*** Input records ***

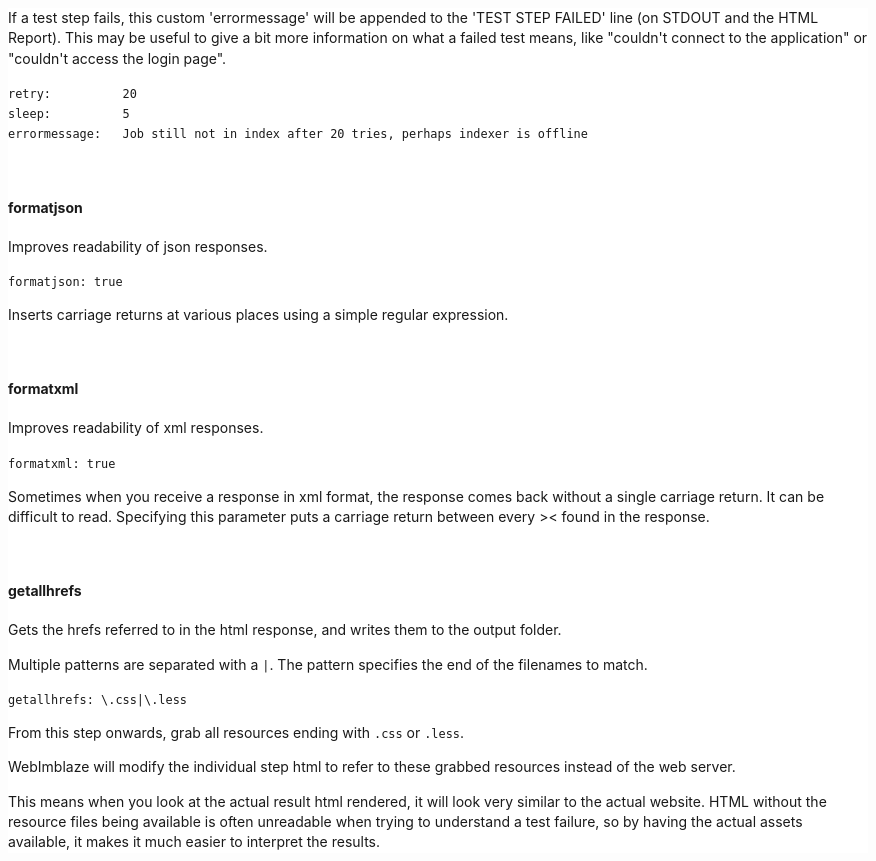 If a test step fails, this custom 'errormessage' will be appended to the 'TEST STEP FAILED' line
(on STDOUT and the HTML Report). This may be useful to give a bit more information on what a failed
test means, like "couldn't connect to the application" or "couldn't access the login page".

```txt
retry:          20
sleep:          5
errormessage:   Job still not in index after 20 tries, perhaps indexer is offline
```

<br />

#### formatjson

Improves readability of json responses.

```txt
formatjson: true
```

Inserts carriage returns at various places using a simple regular expression.

<br />

#### formatxml

Improves readability of xml responses.

```txt
formatxml: true
```

Sometimes when you receive a response in xml format, the response comes back without a single carriage return. It can be difficult to read.
Specifying this parameter puts a carriage return between every >< found in the response.

<br />

#### getallhrefs

Gets the hrefs referred to in the html response, and writes them to the output folder.

Multiple patterns are separated with a `|`. The pattern specifies the end of the filenames to match.

```txt
getallhrefs: \.css|\.less
```

From this step onwards, grab all resources ending with `.css` or `.less`.

WebImblaze will modify the individual step html to refer to these grabbed resources instead of the web server.

This means when you look at the actual result html rendered, it will look very similar to the actual website. HTML
without the resource files being available is often unreadable when trying to understand a test failure, so by having
the actual assets available, it makes it much easier to interpret the results.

*** End of Input records ***

▶ [Instructions to follow]:
Leave the pictures out, then print every entry exactly as it reads.

▶ [Written reply]:
 If a test step fails, this custom 'errormessage' will be appended to the 'TEST STEP FAILED' line
(on STDOUT and the HTML Report). This may be useful to give a bit more information on what a failed
test means, like "couldn't connect to the application" or "couldn't access the login page".

```txt
retry:          20
sleep:          5
errormessage:   Job still not in index after 20 tries, perhaps indexer is offline
```

<br />

#### formatjson

Improves readability of json responses.

```txt
formatjson: true
```

Inserts carriage returns at various places using a simple regular expression.

<br />

#### formatxml

Improves readability of xml responses.

```txt
formatxml: true
```

Sometimes when you receive a response in xml format, the response comes back without a single carriage return. It can be difficult to read.
Specifying this parameter puts a carriage return between every >< found in the response.

<br />

#### getallhrefs

Gets the hrefs referred to in the html response, and writes them to the output folder.

Multiple patterns are separated with a `|`. The pattern specifies the end of the filenames to match.

```txt
getallhrefs: \.css|\.less
```

From this step onwards, grab all resources ending with `.css` or `.less`.

WebImblaze will modify the individual step html to refer to these grabbed resources instead of the web server.

This means when you look at the actual result html rendered, it will look very similar to the actual website. HTML
without the resource files being available is often unreadable when trying to understand a test failure, so by having
the actual assets available, it makes it much easier to interpret the results.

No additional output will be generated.